Your development and test sets



Lets return to our earlier cat pictures example: You run a mobile app, and users are uploading pictures of many different things to your app. You want to automatically find the cat pictures. 


Your team gets a large training set by downloading pictures of cats (positive examples) and non-cats (negative examples) off different websites. They split the dataset 70%/30% into training and test sets. Using this data, they build a cat detector that works well on the training and test sets. 
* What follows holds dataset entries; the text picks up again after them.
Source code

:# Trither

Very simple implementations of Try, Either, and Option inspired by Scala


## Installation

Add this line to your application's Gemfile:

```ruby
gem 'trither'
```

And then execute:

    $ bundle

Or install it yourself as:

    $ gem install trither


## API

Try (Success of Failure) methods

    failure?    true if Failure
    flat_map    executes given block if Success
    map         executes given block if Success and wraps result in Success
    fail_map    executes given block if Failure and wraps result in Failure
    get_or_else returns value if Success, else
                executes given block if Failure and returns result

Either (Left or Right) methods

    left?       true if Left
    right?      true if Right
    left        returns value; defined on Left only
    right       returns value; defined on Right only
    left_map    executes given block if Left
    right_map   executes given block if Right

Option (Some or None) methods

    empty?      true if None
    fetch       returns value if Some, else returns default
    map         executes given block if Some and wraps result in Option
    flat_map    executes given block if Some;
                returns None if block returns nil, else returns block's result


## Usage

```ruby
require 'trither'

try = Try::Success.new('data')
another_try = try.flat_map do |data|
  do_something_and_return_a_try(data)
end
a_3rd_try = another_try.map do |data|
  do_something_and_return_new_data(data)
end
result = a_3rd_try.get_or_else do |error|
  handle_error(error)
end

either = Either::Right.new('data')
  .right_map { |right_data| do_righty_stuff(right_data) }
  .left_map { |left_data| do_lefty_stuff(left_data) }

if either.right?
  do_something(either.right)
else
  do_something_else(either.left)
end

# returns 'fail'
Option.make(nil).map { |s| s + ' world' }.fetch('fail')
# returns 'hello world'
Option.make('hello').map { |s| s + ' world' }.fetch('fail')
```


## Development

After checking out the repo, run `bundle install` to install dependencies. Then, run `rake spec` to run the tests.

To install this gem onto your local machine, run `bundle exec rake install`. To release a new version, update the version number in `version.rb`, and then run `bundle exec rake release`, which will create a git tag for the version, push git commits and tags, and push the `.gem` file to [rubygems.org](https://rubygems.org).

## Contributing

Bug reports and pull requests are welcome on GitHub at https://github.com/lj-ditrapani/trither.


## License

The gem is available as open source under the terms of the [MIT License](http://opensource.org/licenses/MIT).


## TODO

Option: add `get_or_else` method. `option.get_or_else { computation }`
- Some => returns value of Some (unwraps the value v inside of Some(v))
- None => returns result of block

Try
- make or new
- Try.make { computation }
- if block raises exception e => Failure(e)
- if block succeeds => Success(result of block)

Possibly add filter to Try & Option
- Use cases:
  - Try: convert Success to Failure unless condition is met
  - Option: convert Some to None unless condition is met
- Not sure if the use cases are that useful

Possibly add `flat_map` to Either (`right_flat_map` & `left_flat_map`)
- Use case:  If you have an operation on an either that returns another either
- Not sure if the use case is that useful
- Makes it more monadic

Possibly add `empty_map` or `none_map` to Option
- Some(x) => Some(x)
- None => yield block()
But when you deploy this classifier into the mobile app, you find that the performance is really poor! 

What happened? 


You figure out that the pictures users are uploading have a different look than the website images that make up your training set: Users are uploading pictures taken with mobile phones, which tend to be lower resolution, blurrier, and have less ideal lighting. Since your training/test sets were made of website images, your algorithm did not generalize well to the actual distribution you care about of smartphone pictures. 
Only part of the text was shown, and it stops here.